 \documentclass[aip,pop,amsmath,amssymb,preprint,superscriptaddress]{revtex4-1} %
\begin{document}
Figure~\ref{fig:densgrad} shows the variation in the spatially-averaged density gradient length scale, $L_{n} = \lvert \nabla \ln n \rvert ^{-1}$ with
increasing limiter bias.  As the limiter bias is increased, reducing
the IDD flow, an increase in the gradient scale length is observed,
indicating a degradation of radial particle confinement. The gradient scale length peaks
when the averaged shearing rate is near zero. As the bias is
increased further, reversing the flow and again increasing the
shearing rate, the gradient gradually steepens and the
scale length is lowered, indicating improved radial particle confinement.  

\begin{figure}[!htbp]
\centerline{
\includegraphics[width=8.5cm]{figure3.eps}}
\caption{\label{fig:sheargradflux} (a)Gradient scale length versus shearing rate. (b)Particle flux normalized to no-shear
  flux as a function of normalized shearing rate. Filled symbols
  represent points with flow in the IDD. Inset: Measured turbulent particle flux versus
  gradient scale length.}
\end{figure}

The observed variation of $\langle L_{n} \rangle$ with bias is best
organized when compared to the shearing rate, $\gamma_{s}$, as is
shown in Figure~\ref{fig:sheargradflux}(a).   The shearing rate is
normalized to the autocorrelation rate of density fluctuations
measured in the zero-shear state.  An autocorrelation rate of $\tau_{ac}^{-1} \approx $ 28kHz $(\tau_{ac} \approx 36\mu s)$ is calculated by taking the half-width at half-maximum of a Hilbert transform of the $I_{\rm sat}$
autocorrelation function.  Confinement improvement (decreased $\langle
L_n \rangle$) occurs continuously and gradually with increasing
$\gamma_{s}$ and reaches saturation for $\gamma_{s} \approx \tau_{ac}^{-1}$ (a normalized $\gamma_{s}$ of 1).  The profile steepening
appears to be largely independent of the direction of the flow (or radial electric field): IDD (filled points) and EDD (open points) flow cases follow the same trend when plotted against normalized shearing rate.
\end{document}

━━━━━━━━━━━━━━━━━━━━

> _Brief_: Going line by line, set down the data above exactly as given.

> _Answer box_:
 \documentclass[aip,pop,amsmath,amssymb,preprint,superscriptaddress]{revtex4-1} %
\begin{document}
Figure~\ref{fig:densgrad} shows the variation in the spatially-averaged density gradient length scale, $L_{n} = \lvert \nabla \ln n \rvert ^{-1}$ with
increasing limiter bias.  As the limiter bias is increased, reducing
the IDD flow, an increase in the gradient scale length is observed,
indicating a degradation of radial particle confinement. The gradient scale length peaks
when the averaged shearing rate is near zero. As the bias is
increased further, reversing the flow and again increasing the
shearing rate, the gradient gradually steepens and the
scale length is lowered, indicating improved radial particle confinement.  

\begin{figure}[!htbp]
\centerline{
\includegraphics[width=8.5cm]{figure3.eps}}
\caption{\label{fig:sheargradflux} (a)Gradient scale length versus shearing rate. (b)Particle flux normalized to no-shear
  flux as a function of normalized shearing rate. Filled symbols
  represent points with flow in the IDD. Inset: Measured turbulent particle flux versus
  gradient scale length.}
\end{figure}

The observed variation of $\langle L_{n} \rangle$ with bias is best
organized when compared to the shearing rate, $\gamma_{s}$, as is
shown in Figure~\ref{fig:sheargradflux}(a).   The shearing rate is
normalized to the autocorrelation rate of density fluctuations
measured in the zero-shear state.  An autocorrelation rate of $\tau_{ac}^{-1} \approx $ 28kHz $(\tau_{ac} \approx 36\mu s)$ is calculated by taking the half-width at half-maximum of a Hilbert transform of the $I_{\rm sat}$
autocorrelation function.  Confinement improvement (decreased $\langle
L_n \rangle$) occurs continuously and gradually with increasing
$\gamma_{s}$ and reaches saturation for $\gamma_{s} \approx \tau_{ac}^{-1}$ (a normalized $\gamma_{s}$ of 1).  The profile steepening
appears to be largely independent of the direction of the flow (or radial electric field): IDD (filled points) and EDD (open points) flow cases follow the same trend when plotted against normalized shearing rate.
\end{document}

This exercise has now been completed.